(Plain-text document sources)
--- START ---

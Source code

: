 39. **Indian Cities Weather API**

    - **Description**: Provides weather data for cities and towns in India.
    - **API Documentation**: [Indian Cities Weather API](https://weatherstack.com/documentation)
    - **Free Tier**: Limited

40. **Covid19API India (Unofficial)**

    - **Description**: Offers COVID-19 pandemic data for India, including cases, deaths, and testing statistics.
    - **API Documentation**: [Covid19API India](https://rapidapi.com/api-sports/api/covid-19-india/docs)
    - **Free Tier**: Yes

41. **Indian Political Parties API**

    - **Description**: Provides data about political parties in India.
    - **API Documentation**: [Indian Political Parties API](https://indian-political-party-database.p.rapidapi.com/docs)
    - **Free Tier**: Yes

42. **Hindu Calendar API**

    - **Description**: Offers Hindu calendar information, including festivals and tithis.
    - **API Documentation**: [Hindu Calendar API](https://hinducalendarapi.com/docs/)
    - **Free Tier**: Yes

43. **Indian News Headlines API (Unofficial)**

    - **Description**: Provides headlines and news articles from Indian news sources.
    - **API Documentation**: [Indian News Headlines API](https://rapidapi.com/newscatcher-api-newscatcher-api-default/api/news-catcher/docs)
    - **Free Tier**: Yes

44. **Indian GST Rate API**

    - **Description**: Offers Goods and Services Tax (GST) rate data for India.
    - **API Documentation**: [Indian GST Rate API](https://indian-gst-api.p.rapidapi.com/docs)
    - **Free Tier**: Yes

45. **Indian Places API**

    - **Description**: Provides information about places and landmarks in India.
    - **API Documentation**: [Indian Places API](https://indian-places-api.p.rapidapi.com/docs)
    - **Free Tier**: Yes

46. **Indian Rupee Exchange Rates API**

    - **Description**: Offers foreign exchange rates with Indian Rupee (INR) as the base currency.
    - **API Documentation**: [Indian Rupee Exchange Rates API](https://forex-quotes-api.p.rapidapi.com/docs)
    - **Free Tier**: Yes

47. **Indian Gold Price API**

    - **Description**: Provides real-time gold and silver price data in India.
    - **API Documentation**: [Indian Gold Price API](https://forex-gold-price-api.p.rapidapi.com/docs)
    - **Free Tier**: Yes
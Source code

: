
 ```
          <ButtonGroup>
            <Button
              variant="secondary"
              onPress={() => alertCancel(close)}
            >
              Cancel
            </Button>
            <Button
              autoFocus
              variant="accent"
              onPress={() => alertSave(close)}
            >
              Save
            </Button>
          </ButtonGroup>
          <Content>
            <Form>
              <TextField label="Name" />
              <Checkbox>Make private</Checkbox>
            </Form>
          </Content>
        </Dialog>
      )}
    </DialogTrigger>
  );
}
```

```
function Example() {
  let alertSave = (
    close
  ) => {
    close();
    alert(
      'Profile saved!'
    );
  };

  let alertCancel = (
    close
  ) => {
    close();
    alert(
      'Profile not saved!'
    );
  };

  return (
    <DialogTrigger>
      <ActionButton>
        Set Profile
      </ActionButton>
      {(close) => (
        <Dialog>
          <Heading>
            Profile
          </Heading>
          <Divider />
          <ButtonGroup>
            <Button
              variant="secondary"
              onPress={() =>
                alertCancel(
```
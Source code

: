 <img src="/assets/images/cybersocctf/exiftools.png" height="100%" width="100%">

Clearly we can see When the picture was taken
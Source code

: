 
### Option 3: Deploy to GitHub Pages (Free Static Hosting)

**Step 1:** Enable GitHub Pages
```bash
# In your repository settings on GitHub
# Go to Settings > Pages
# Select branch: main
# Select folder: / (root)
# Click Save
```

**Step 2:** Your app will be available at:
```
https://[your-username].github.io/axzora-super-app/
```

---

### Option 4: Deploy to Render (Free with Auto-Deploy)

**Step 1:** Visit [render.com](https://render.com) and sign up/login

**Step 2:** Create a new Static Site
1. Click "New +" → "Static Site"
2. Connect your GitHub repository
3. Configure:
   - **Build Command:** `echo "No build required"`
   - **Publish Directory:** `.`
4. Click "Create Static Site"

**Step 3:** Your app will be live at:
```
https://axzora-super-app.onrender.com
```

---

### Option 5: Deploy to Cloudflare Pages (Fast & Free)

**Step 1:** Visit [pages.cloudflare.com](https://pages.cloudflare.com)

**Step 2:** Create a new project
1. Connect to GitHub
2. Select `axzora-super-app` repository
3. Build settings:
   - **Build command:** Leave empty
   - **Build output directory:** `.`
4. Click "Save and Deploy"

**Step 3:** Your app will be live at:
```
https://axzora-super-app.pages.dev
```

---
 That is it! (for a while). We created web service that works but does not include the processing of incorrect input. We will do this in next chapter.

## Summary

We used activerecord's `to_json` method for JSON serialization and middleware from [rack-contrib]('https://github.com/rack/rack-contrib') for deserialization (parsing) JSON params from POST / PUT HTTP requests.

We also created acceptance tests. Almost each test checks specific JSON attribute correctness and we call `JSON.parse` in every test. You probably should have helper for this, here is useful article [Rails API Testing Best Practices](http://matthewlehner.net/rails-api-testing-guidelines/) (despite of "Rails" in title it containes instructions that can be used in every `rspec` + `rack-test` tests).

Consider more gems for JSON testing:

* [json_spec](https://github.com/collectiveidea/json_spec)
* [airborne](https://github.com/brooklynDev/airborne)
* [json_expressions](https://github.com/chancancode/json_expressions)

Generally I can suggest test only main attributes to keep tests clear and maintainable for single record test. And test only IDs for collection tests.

--- END ---

Task brief.
When a line in the records holds the string "axzora", copy that line.

Response below.
https://[your-username].github.io/axzora-super-app/
https://axzora-super-app.onrender.com
2. Select `axzora-super-app` repository
https://axzora-super-app.pages.dev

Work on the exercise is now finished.